Author: Sugar Beast
1
The evolution of endothermy, which can use their metabolism to regulate and maintain body temperature, represents a major shift in vertebrate history. However, exactly how and why birds and mammals evolved intrinsic warmth remains a topic of major controversy.
In a new report published in Science Advances, the researchers combined a heat transfer model with body size data from theropod dinosaurs, which reconstructed the evolution of metabolic rate along the main lineage of birds.
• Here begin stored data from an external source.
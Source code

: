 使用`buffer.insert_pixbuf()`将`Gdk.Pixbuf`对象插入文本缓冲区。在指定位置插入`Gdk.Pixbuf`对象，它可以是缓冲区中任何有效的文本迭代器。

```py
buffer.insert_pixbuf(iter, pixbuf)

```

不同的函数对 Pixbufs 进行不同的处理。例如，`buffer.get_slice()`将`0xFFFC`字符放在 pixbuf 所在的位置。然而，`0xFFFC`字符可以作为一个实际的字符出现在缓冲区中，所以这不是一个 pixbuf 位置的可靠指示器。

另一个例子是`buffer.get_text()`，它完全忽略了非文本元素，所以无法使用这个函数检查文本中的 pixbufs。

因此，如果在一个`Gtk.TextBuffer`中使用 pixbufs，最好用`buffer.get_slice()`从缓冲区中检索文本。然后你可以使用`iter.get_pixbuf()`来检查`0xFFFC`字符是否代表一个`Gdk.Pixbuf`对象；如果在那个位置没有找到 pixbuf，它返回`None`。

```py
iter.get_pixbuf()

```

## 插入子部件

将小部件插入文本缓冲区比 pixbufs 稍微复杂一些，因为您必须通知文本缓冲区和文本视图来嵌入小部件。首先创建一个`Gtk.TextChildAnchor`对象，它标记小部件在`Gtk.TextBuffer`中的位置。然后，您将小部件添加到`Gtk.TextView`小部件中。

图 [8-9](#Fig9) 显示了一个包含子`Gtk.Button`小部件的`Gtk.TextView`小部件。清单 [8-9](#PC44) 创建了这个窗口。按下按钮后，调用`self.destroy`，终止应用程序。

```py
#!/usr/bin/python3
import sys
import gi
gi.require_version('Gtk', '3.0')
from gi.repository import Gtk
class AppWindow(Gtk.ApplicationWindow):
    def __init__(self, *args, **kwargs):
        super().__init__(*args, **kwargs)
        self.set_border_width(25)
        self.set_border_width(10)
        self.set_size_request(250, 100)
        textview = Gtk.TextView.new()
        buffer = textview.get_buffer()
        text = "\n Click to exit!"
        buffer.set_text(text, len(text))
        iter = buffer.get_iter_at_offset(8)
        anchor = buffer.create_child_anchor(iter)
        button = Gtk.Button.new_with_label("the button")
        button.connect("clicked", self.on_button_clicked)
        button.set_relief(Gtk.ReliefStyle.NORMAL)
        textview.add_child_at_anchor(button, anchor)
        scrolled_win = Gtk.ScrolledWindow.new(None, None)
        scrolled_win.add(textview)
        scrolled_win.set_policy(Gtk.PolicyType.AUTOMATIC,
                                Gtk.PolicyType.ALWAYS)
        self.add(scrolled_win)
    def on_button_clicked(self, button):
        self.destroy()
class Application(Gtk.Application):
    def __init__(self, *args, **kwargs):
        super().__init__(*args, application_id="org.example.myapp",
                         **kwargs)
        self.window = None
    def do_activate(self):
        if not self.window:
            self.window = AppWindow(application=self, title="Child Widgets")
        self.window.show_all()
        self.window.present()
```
The results show that the reduction of body size into the emergence of constant temperature forms the least resistant evolutionary pathway, which reduces the high energy demand while maximizing the expansion of the thermal niche.
2
The evolution of thermogenesis in birds and mammals is an important shift in the evolutionary process of vertebrates, and it is an excellent example of evolutionary convergence between different species. The emergence of internal temperature is critical to the wide geographical distribution and ecological success of these species. Although there are a few types of invertebrates that can also raise their body temperature to a higher temperature than their surroundings, relying on endogenous heat generated by themselves to maintain a high constant body temperature during rest is a property unique to birds and mammals.
The internal temperature properties give these animals greater flexibility, endurance and tolerance. However, from an energy perspective, this attribute is a costly survival strategy. From the existing fossil record, scientists have not found any substantial traces of internal temperature. Therefore, the evolutionary process and pattern of internal thermogenesis has always been the most controversial issue in vertebrate evolution.
In order to understand when and how internal warmness began in the evolution of birds and mammals, there are two basic questions that need to be discussed:
1. What are the costs and benefits of internal temperature compared to external temperature (ectothermy, i.e., animals absorb heat from the environment and rely on behavioral regulation to adapt to temperature changes in the environment)?
2. Under what conditions would this shift towards internal temperature be more advantageous?
3
In the new study, the researchers used a heat transfer model used to study thermostat regulation in thermostatic animals to answer these questions. Previously, this model was rarely used to study extrathermal properties. But because all living organisms can generate endogenous heat, this model still works in a thermally stable state. With this important hypothesis, the researchers avoided using complex models often used to study extrathermality, making the analysis much simpler.
Using this model, they quantified the costs and benefits of internal temperature based on parameters such as animal mobility, foraging efficiency, ability to avoid predators, tolerance to the environment and ability to settle, and growth rate. Using accurate body size data, they calculated the cost-effectiveness of adopting a thermostatic lifestyle by comparing them with their ancestors of extratrophobeatlimates and offspring of internal thermogenesis.
They combined heat transfer models with phylogenetics and body reconstructions derived from the fossil record to reveal the evolution of the internal temperature of the ancestors of birds and theropod dinosaurs. Using body size data reconstructed from the fossil record, body sizes ranging from 10 to 100,000 kilograms were simulated, and the cost of evolution along bird lineages to promote internal temperature was calculated.
The results showed that after the animals became smaller and smaller, the energy consumption was significantly reduced. That is, the miniaturization of body type has evolved to reduce the energy consumption required for internal temperature.
4
So why is the reduction in body size accompanied by a reduction in energy costs? They explained the possible causes with two phenomena.
First, after the increase in metabolic rate, the expansion of the thermo-ecological niche is more likely to occur in large extratemperaminate animals. This is because these large animals have a greater ability to maintain higher body temperatures because of their great temperature. The researchers noted that the larger the original size of the extratemperaminate ancestors, the lower the cost of the transition to introthermia.
The shrinking body size is consistent with the evolution from ancestral theropod dinosaurs to basal birds, who used the energy costs that would have been used to increase to maintain internal temperature | [1]
Furthermore, in the process of miniaturization, these animals spent their energy consumption on internal constancy, which helps to understand how they evolved such a high energy conversion rate. Birds need 15 to 20 times more food than reptiles compared to reptiles of the same size.
5
From the new results, the researchers found that the increase in metabolic rate spanned much of the early to mid-Jurassic period (about 170 million to 180 million years ago). They speculate that it is precisely because metabolism increases with shrinking body size that there are gradient changes in metabolic levels in the phylogenetics of theropod dinosaurs.
The basic theropod dinosaurs may have shown lower metabolic rates, and more recent non-avian lineages with better metabolisms appear to regulate temperature better. These analyses provide a key preliminary evolutionary chronology for the emergence of small, thermostatic, and feathered dinosaurs. Their study shows that thermostatic animals existed before they evolved in flight.
References:
[1] https://advances.sciencemag.org/content/6/1/eaaw4486
This article is authorized to be reproduced from the public account "Principle", if you need to reprint, please contact the original account.